> **HOW TO COMPLETE THIS TASK**
Without including any pictures, reproduce the full listing exactly.

> **SOURCE INFORMATION**

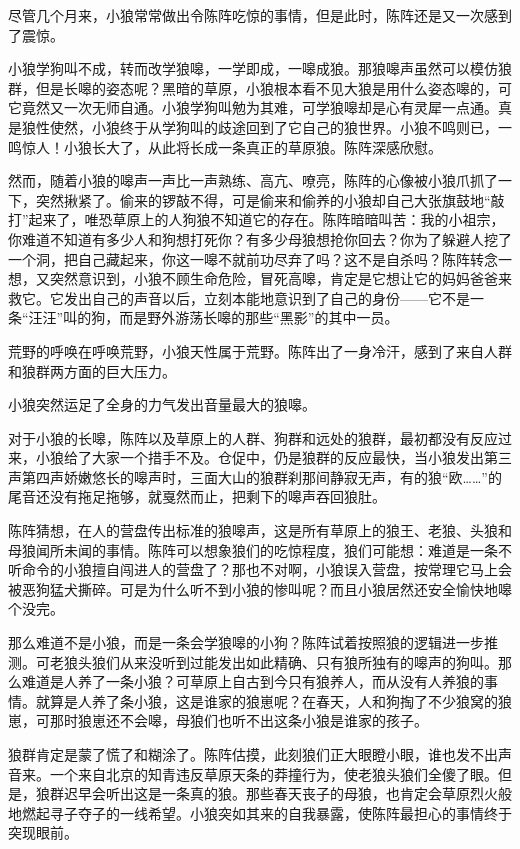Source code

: \par 尽管几个月来，小狼常常做出令陈阵吃惊的事情，但是此时，陈阵还是又一次感到了震惊。
\par 小狼学狗叫不成，转而改学狼嗥，一学即成，一嗥成狼。那狼嗥声虽然可以模仿狼群，但是长嗥的姿态呢？黑暗的草原，小狼根本看不见大狼是用什么姿态嗥的，可它竟然又一次无师自通。小狼学狗叫勉为其难，可学狼嗥却是心有灵犀一点通。真是狼性使然，小狼终于从学狗叫的歧途回到了它自己的狼世界。小狼不鸣则已，一鸣惊人！小狼长大了，从此将长成一条真正的草原狼。陈阵深感欣慰。
\par 然而，随着小狼的嗥声一声比一声熟练、高亢、嘹亮，陈阵的心像被小狼爪抓了一下，突然揪紧了。偷来的锣敲不得，可是偷来和偷养的小狼却自己大张旗鼓地“敲打”起来了，唯恐草原上的人狗狼不知道它的存在。陈阵暗暗叫苦：我的小祖宗，你难道不知道有多少人和狗想打死你？有多少母狼想抢你回去？你为了躲避人挖了一个洞，把自己藏起来，你这一嗥不就前功尽弃了吗？这不是自杀吗？陈阵转念一想，又突然意识到，小狼不顾生命危险，冒死高嗥，肯定是它想让它的妈妈爸爸来救它。它发出自己的声音以后，立刻本能地意识到了自己的身份——它不是一条“汪汪”叫的狗，而是野外游荡长嗥的那些“黑影”的其中一员。
\par 荒野的呼唤在呼唤荒野，小狼天性属于荒野。陈阵出了一身冷汗，感到了来自人群和狼群两方面的巨大压力。
\par 小狼突然运足了全身的力气发出音量最大的狼嗥。
\par 对于小狼的长嗥，陈阵以及草原上的人群、狗群和远处的狼群，最初都没有反应过来，小狼给了大家一个措手不及。仓促中，仍是狼群的反应最快，当小狼发出第三声第四声娇嫩悠长的嗥声时，三面大山的狼群刹那间静寂无声，有的狼“欧……”的尾音还没有拖足拖够，就戛然而止，把剩下的嗥声吞回狼肚。
\par 陈阵猜想，在人的营盘传出标准的狼嗥声，这是所有草原上的狼王、老狼、头狼和母狼闻所未闻的事情。陈阵可以想象狼们的吃惊程度，狼们可能想：难道是一条不听命令的小狼擅自闯进人的营盘了？那也不对啊，小狼误入营盘，按常理它马上会被恶狗猛犬撕碎。可是为什么听不到小狼的惨叫呢？而且小狼居然还安全愉快地嗥个没完。
\par 那么难道不是小狼，而是一条会学狼嗥的小狗？陈阵试着按照狼的逻辑进一步推测。可老狼头狼们从来没听到过能发出如此精确、只有狼所独有的嗥声的狗叫。那么难道是人养了一条小狼？可草原上自古到今只有狼养人，而从没有人养狼的事情。就算是人养了条小狼，这是谁家的狼崽呢？在春天，人和狗掏了不少狼窝的狼崽，可那时狼崽还不会嗥，母狼们也听不出这条小狼是谁家的孩子。
\par 狼群肯定是蒙了慌了和糊涂了。陈阵估摸，此刻狼们正大眼瞪小眼，谁也发不出声音来。一个来自北京的知青违反草原天条的莽撞行为，使老狼头狼们全傻了眼。但是，狼群迟早会听出这是一条真的狼。那些春天丧子的母狼，也肯定会草原烈火般地燃起寻子夺子的一线希望。小狼突如其来的自我暴露，使陈阵最担心的事情终于突现眼前。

> **FINISHED EXERCISE**
Source code

: \par 尽管几个月来，小狼常常做出令陈阵吃惊的事情，但是此时，陈阵还是又一次感到了震惊。
\par 小狼学狗叫不成，转而改学狼嗥，一学即成，一嗥成狼。那狼嗥声虽然可以模仿狼群，但是长嗥的姿态呢？黑暗的草原，小狼根本看不见大狼是用什么姿态嗥的，可它竟然又一次无师自通。小狼学狗叫勉为其难，可学狼嗥却是心有灵犀一点通。真是狼性使然，小狼终于从学狗叫的歧途回到了它自己的狼世界。小狼不鸣则已，一鸣惊人！小狼长大了，从此将长成一条真正的草原狼。陈阵深感欣慰。
\par 然而，随着小狼的嗥声一声比一声熟练、高亢、嘹亮，陈阵的心像被小狼爪抓了一下，突然揪紧了。偷来的锣敲不得，可是偷来和偷养的小狼却自己大张旗鼓地“敲打”起来了，唯恐草原上的人狗狼不知道它的存在。陈阵暗暗叫苦：我的小祖宗，你难道不知道有多少人和狗想打死你？有多少母狼想抢你回去？你为了躲避人挖了一个洞，把自己藏起来，你这一嗥不就前功尽弃了吗？这不是自杀吗？陈阵转念一想，又突然意识到，小狼不顾生命危险，冒死高嗥，肯定是它想让它的妈妈爸爸来救它。它发出自己的声音以后，立刻本能地意识到了自己的身份——它不是一条“汪汪”叫的狗，而是野外游荡长嗥的那些“黑影”的其中一员。
\par 荒野的呼唤在呼唤荒野，小狼天性属于荒野。陈阵出了一身冷汗，感到了来自人群和狼群两方面的巨大压力。
\par 小狼突然运足了全身的力气发出音量最大的狼嗥。
\par 对于小狼的长嗥，陈阵以及草原上的人群、狗群和远处的狼群，最初都没有反应过来，小狼给了大家一个措手不及。仓促中，仍是狼群的反应最快，当小狼发出第三声第四声娇嫩悠长的嗥声时，三面大山的狼群刹那间静寂无声，有的狼“欧……”的尾音还没有拖足拖够，就戛然而止，把剩下的嗥声吞回狼肚。
\par 陈阵猜想，在人的营盘传出标准的狼嗥声，这是所有草原上的狼王、老狼、头狼和母狼闻所未闻的事情。陈阵可以想象狼们的吃惊程度，狼们可能想：难道是一条不听命令的小狼擅自闯进人的营盘了？那也不对啊，小狼误入营盘，按常理它马上会被恶狗猛犬撕碎。可是为什么听不到小狼的惨叫呢？而且小狼居然还安全愉快地嗥个没完。
\par 那么难道不是小狼，而是一条会学狼嗥的小狗？陈阵试着按照狼的逻辑进一步推测。可老狼头狼们从来没听到过能发出如此精确、只有狼所独有的嗥声的狗叫。那么难道是人养了一条小狼？可草原上自古到今只有狼养人，而从没有人养狼的事情。就算是人养了条小狼，这是谁家的狼崽呢？在春天，人和狗掏了不少狼窝的狼崽，可那时狼崽还不会嗥，母狼们也听不出这条小狼是谁家的孩子。
\par 狼群肯定是蒙了慌了和糊涂了。陈阵估摸，此刻狼们正大眼瞪小眼，谁也发不出声音来。一个来自北京的知青违反草原天条的莽撞行为，使老狼头狼们全傻了眼。但是，狼群迟早会听出这是一条真的狼。那些春天丧子的母狼，也肯定会草原烈火般地燃起寻子夺子的一线希望。小狼突如其来的自我暴露，使陈阵最担心的事情终于突现眼前。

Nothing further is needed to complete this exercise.